3. The conjugate of claim 2 wherein said linker molecule is polyethylene glycol (PEG).

4. The conjugate of claim 1, wherein said targeting ligand is selected from the group consisting of a monoclonal antibody immunospecific to a tumor cell or cancer cell antigen, an antibody fragment immunospecific to a tumor cell or cancer cell antigen, epidermal growth factor (EGF), fibroblast growth factor (FGF), interleukin-2 (IL-2), transferrin, somatostatin, and folic acid.

5. The conjugate of claim 1, wherein said targeting ligand is folic acid.

6. The conjugate of claim 1, wherein said hexosaminidase is an endoglycosidase or an exoglycosidase.

7. The conjugate of claim 1, wherein said hexosaminidase is selected from the group consisting of chitinase, chitosanase, and N-acetyl-hexosaminidase.

8. The conjugate of claim 7, wherein said chitinase is N-acetyl-glucosaminohydrolase.

9. The conjugate of claim 1, wherein said hexosaminidase is chitinase.

10. The conjugate of claim 1, wherein said hexosaminidase is derived from bacteria, yeast, fungus, plants, or mammalian sources.

11. The conjugate of claim 1 wherein the targeting ligand binds or associates with a cancer cell selected from the group colon cancer cell, lung cancer cell, bladder cancer cell, lymphoma cell, melanoma cell, fibrosarcoma cell, Merkel cell, ovarian cancer cell, breast cancer cell, prostate cancer cell and oral carcinoma cell.

12. The conjugate of claim 1 wherein the hexosaminidase is chitinase and the targeting ligand is folic acid.

13. A pharmaceutical composition comprising the conjugate of claim 1, and one or more additives selected from the group consisting of salts, buffering agents, preservatives, adjuvants, vehicles, pharmaceutically-acceptable carriers, and other therapeutic agents.

14. A hexosaminidase-ligand conjugate for treating cancer, comprising:

(a) a hexosaminidase,

(b) a cancer cell targeting ligand which is a protein,

wherein said conjugate is a fusion protein.

15. A method for treating cancer in a subject, comprising administering a pharmaceutical composition comprising a hexosaminidase to a subject.

16. The method of claim 15 wherein the method of administration is selected from the group consisting of intravenously, intraperitoneally, intramuscularly, intracerebrally, and directly into said cancer.

17. The method of claim 15 wherein the cancer is selected from the group colon cancer, lung cancer, bladder cancer, lymphoma, melanoma, fibrosarcoma, Merkel cell, ovarian, breast, prostate cancer and oral carcinoma.

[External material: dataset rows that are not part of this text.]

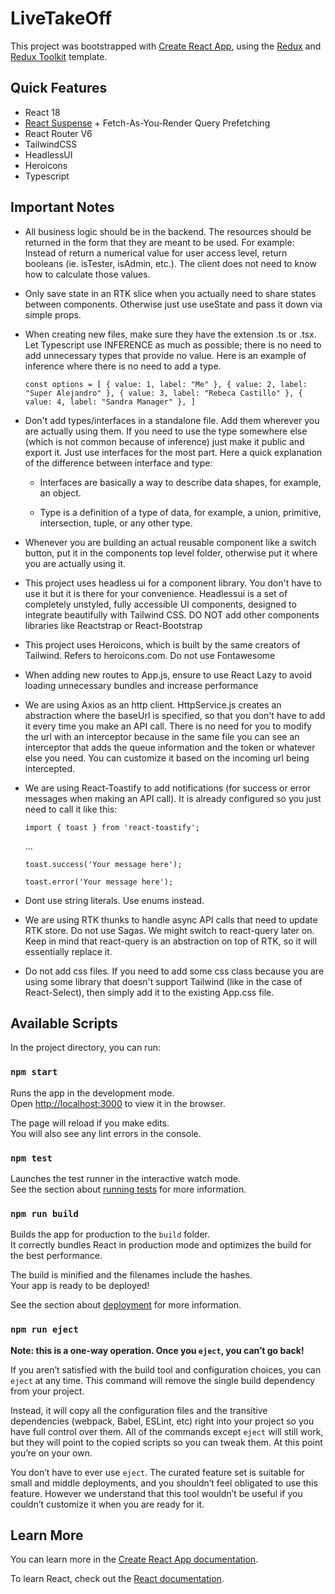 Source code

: # LiveTakeOff

This project was bootstrapped with [Create React App](https://github.com/facebook/create-react-app), using the [Redux](https://redux.js.org/) and [Redux Toolkit](https://redux-toolkit.js.org/) template.

## Quick Features

- React 18
- [React Suspense](https://reactjs.org/docs/concurrent-mode-suspense.html) + Fetch-As-You-Render Query Prefetching
- React Router V6
- TailwindCSS
- HeadlessUI
- Heroicons
- Typescript

## Important Notes

- All business logic should be in the backend. The resources should be returned in the form that they are meant to be used.
  For example: Instead of return a numerical value for user access level, return booleans (ie. isTester, isAdmin, etc.). The client does not need to know how to calculate those values.

- Only save state in an RTK slice when you actually need to share states between components. Otherwise just use useState and pass it down via simple props.

- When creating new files, make sure they have the extension .ts or .tsx. Let Typescript use INFERENCE as much as possible; there is no need to add unnecessary types that provide no value. Here is an example of inference where there is no need to add a type.

  `const options = [ { value: 1, label: "Me" }, { value: 2, label: "Super Alejandro" }, { value: 3, label: "Rebeca Castillo" }, { value: 4, label: "Sandra Manager" }, ]`

- Don't add types/interfaces in a standalone file. Add them wherever you are actually using them. If you need to use the type somewhere else (which is not common because of inference) just make it public and export it. Just use interfaces for the most part. Here a quick explanation of the difference between interface and type:

  - Interfaces are basically a way to describe data shapes, for example, an object.

  - Type is a definition of a type of data, for example, a union, primitive, intersection, tuple, or any other type.

- Whenever you are building an actual reusable component like a switch button, put it in the components top level folder, otherwise put it where you are actually using it.

- This project uses headless ui for a component library. You don't have to use it but it is there for your convenience. Headlessui is a set of completely unstyled, fully accessible UI components, designed to integrate beautifully with Tailwind CSS. DO NOT add other components libraries like Reactstrap or React-Bootstrap

- This project uses Heroicons, which is built by the same creators of Tailwind. Refers to heroicons.com. Do not use Fontawesome

- When adding new routes to App.js, ensure to use React Lazy to avoid loading unnecessary bundles and increase performance

- We are using Axios as an http client. HttpService.js creates an abstraction where the baseUrl is specified, so that you don't have to add it every time you make an API call. There is no need for you to modify the url with an interceptor because in the same file you can see an interceptor that adds the queue information and the token or whatever else you need. You can customize it based on the incoming url being intercepted.

- We are using React-Toastify to add notifications (for success or error messages when making an API call). It is already configured so you just need to call it like this:

  `import { toast } from 'react-toastify';`

  ...

  `toast.success('Your message here');`

  `toast.error('Your message here');`

- Dont use string literals. Use enums instead.

- We are using RTK thunks to handle async API calls that need to update RTK store. Do not use Sagas. We might switch to react-query later on. Keep in mind that react-query is an abstraction on top of RTK, so it will essentially replace it.

- Do not add css files. If you need to add some css class because you are using some library that doesn't support Tailwind (like in the case of React-Select), then simply add it to the existing App.css file.

## Available Scripts

In the project directory, you can run:

### `npm start`

Runs the app in the development mode.\
Open [http://localhost:3000](http://localhost:3000) to view it in the browser.

The page will reload if you make edits.\
You will also see any lint errors in the console.

### `npm test`

Launches the test runner in the interactive watch mode.\
See the section about [running tests](https://facebook.github.io/create-react-app/docs/running-tests) for more information.

### `npm run build`

Builds the app for production to the `build` folder.\
It correctly bundles React in production mode and optimizes the build for the best performance.

The build is minified and the filenames include the hashes.\
Your app is ready to be deployed!

See the section about [deployment](https://facebook.github.io/create-react-app/docs/deployment) for more information.

### `npm run eject`

**Note: this is a one-way operation. Once you `eject`, you can’t go back!**

If you aren’t satisfied with the build tool and configuration choices, you can `eject` at any time. This command will remove the single build dependency from your project.

Instead, it will copy all the configuration files and the transitive dependencies (webpack, Babel, ESLint, etc) right into your project so you have full control over them. All of the commands except `eject` will still work, but they will point to the copied scripts so you can tweak them. At this point you’re on your own.

You don’t have to ever use `eject`. The curated feature set is suitable for small and middle deployments, and you shouldn’t feel obligated to use this feature. However we understand that this tool wouldn’t be useful if you couldn’t customize it when you are ready for it.

## Learn More

You can learn more in the [Create React App documentation](https://facebook.github.io/create-react-app/docs/getting-started).

To learn React, check out the [React documentation](https://reactjs.org/).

18. A method for treating cancer in a subject, comprising administering a pharmaceutical composition comprising a hexosaminidase-ligand conjugate to a subject.

19. The method of claim 15 wherein the method of administration is selected from the group consisting of intravenously, intraperitoneally, intramuscularly, intracerebrally, and intratumorally.

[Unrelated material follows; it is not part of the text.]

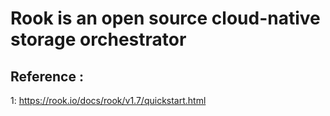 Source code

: # Rook is an open source cloud-native storage orchestrator
## Reference : 
1: https://rook.io/docs/rook/v1.7/quickstart.html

20. The method of claim 13 or 15, further comprising the step of combining said method for treating cancer with chemotherapy, surgery, radiotherapy, photodynamic therapy, gene thereapy, antisense therapy, enzyme prodrug therapy, immunotherapy, fusion toxin therapy, antiangiogenic therapy, or a combination thereof.

21. The method of claim 18 wherein the cancer is selected from the group colon cancer, lung cancer, bladder cancer, lymphoma, melanoma, fibrosarcoma, Merkel cell, ovarian, breast, prostate and oral carcinoma.

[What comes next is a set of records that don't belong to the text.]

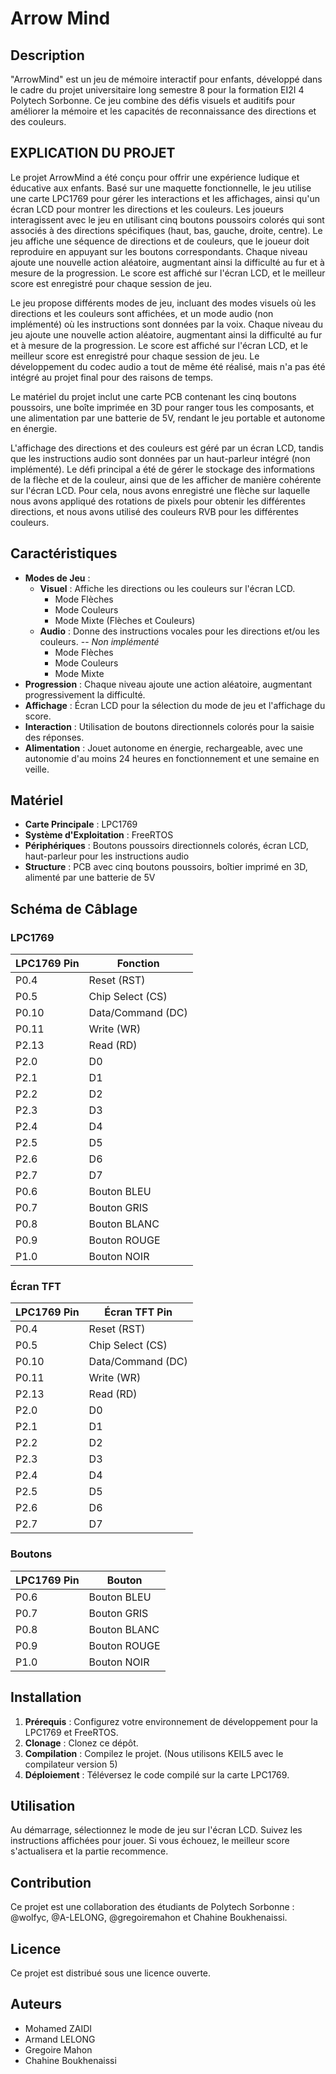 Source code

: # Arrow Mind

## Description
"ArrowMind" est un jeu de mémoire interactif pour enfants, développé dans le cadre du projet universitaire long semestre 8 pour la formation EI2I 4 Polytech Sorbonne. Ce jeu combine des défis visuels et auditifs pour améliorer la mémoire et les capacités de reconnaissance des directions et des couleurs.

## EXPLICATION DU PROJET
Le projet ArrowMind a été conçu pour offrir une expérience ludique et éducative aux enfants. Basé sur une maquette fonctionnelle, le jeu utilise une carte LPC1769 pour gérer les interactions et les affichages, ainsi qu'un écran LCD pour montrer les directions et les couleurs. Les joueurs interagissent avec le jeu en utilisant cinq boutons poussoirs colorés qui sont associés à des directions spécifiques (haut, bas, gauche, droite, centre). Le jeu affiche une séquence de directions et de couleurs, que le joueur doit reproduire en appuyant sur les boutons correspondants. Chaque niveau ajoute une nouvelle action aléatoire, augmentant ainsi la difficulté au fur et à mesure de la progression. Le score est affiché sur l'écran LCD, et le meilleur score est enregistré pour chaque session de jeu.

Le jeu propose différents modes de jeu, incluant des modes visuels où les directions et les couleurs sont affichées, et un mode audio (non implémenté) où les instructions sont données par la voix. Chaque niveau du jeu ajoute une nouvelle action aléatoire, augmentant ainsi la difficulté au fur et à mesure de la progression. Le score est affiché sur l'écran LCD, et le meilleur score est enregistré pour chaque session de jeu.
Le développement du codec audio a tout de même été réalisé, mais n'a pas été intégré au projet final pour des raisons de temps.

Le matériel du projet inclut une carte PCB contenant les cinq boutons poussoirs, une boîte imprimée en 3D pour ranger tous les composants, et une alimentation par une batterie de 5V, rendant le jeu portable et autonome en énergie.

L'affichage des directions et des couleurs est géré par un écran LCD, tandis que les instructions audio sont données par un haut-parleur intégré (non implémenté).
Le défi principal a été de gérer le stockage des informations de la flèche et de la couleur, ainsi que de les afficher de manière cohérente sur l'écran LCD. Pour cela, nous avons enregistré une flèche sur laquelle nous avons appliqué des rotations de pixels pour obtenir les différentes directions, et nous avons utilisé des couleurs RVB pour les différentes couleurs.


## Caractéristiques
- **Modes de Jeu** : 
  - **Visuel** : Affiche les directions ou les couleurs sur l'écran LCD.
    - Mode Flèches
    - Mode Couleurs
    - Mode Mixte (Flèches et Couleurs)
  - **Audio** : Donne des instructions vocales pour les directions et/ou les couleurs. -- *Non implémenté*
    - Mode Flèches
    - Mode Couleurs
    - Mode Mixte
- **Progression** : Chaque niveau ajoute une action aléatoire, augmentant progressivement la difficulté.
- **Affichage** : Écran LCD pour la sélection du mode de jeu et l'affichage du score.
- **Interaction** : Utilisation de boutons directionnels colorés pour la saisie des réponses.
- **Alimentation** : Jouet autonome en énergie, rechargeable, avec une autonomie d'au moins 24 heures en fonctionnement et une semaine en veille.

## Matériel
- **Carte Principale** : LPC1769
- **Système d'Exploitation** : FreeRTOS
- **Périphériques** : Boutons poussoirs directionnels colorés, écran LCD, haut-parleur pour les instructions audio
- **Structure** : PCB avec cinq boutons poussoirs, boîtier imprimé en 3D, alimenté par une batterie de 5V

## Schéma de Câblage

### LPC1769

| LPC1769 Pin | Fonction              |
|-------------|-----------------------|
| P0.4        | Reset (RST)           |
| P0.5        | Chip Select (CS)      |
| P0.10       | Data/Command (DC)     |
| P0.11       | Write (WR)            |
| P2.13       | Read (RD)             |
| P2.0        | D0                    |
| P2.1        | D1                    |
| P2.2        | D2                    |
| P2.3        | D3                    |
| P2.4        | D4                    |
| P2.5        | D5                    |
| P2.6        | D6                    |
| P2.7        | D7                    |
| P0.6        | Bouton BLEU           |
| P0.7        | Bouton GRIS           |
| P0.8        | Bouton BLANC          |
| P0.9        | Bouton ROUGE          |
| P1.0        | Bouton NOIR           |

### Écran TFT

| LPC1769 Pin | Écran TFT Pin         |
|-------------|-----------------------|
| P0.4        | Reset (RST)           |
| P0.5        | Chip Select (CS)      |
| P0.10       | Data/Command (DC)     |
| P0.11       | Write (WR)            |
| P2.13       | Read (RD)             |
| P2.0        | D0                    |
| P2.1        | D1                    |
| P2.2        | D2                    |
| P2.3        | D3                    |
| P2.4        | D4                    |
| P2.5        | D5                    |
| P2.6        | D6                    |
| P2.7        | D7                    |

### Boutons

| LPC1769 Pin | Bouton                |
|-------------|-----------------------|
| P0.6        | Bouton BLEU           |
| P0.7        | Bouton GRIS           |
| P0.8        | Bouton BLANC          |
| P0.9        | Bouton ROUGE          |
| P1.0        | Bouton NOIR           |




## Installation
1. **Prérequis** : Configurez votre environnement de développement pour la LPC1769 et FreeRTOS.
2. **Clonage** : Clonez ce dépôt.
3. **Compilation** : Compilez le projet. (Nous utilisons KEIL5 avec le compilateur version 5)
4. **Déploiement** : Téléversez le code compilé sur la carte LPC1769.

## Utilisation
Au démarrage, sélectionnez le mode de jeu sur l'écran LCD. Suivez les instructions affichées pour jouer. Si vous échouez, le meilleur score s'actualisera et la partie recommence.

## Contribution
Ce projet est une collaboration des étudiants de Polytech Sorbonne : @wolfyc, @A-LELONG, @gregoiremahon et Chahine Boukhenaissi.

## Licence
Ce projet est distribué sous une licence ouverte.

## Auteurs
- Mohamed ZAIDI
- Armand LELONG
- Gregoire Mahon
- Chahine Boukhenaissi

22. A method for treating cancerous tumors in a patient, comprising: administering a chitin derivative to the patient to stimulate production of chitotriosidase by the patient's macrophages or monocytes.

23. The method of claim 22, wherein said chitin derivative is chitosan or a derivative thereof.

24. A method for treating a subject with cancer, comprising: administering an expression vector comprising a polynucleotide encoding chitinase to the subject wherein expression of said polynucleotide results in production of chitinase in the subject.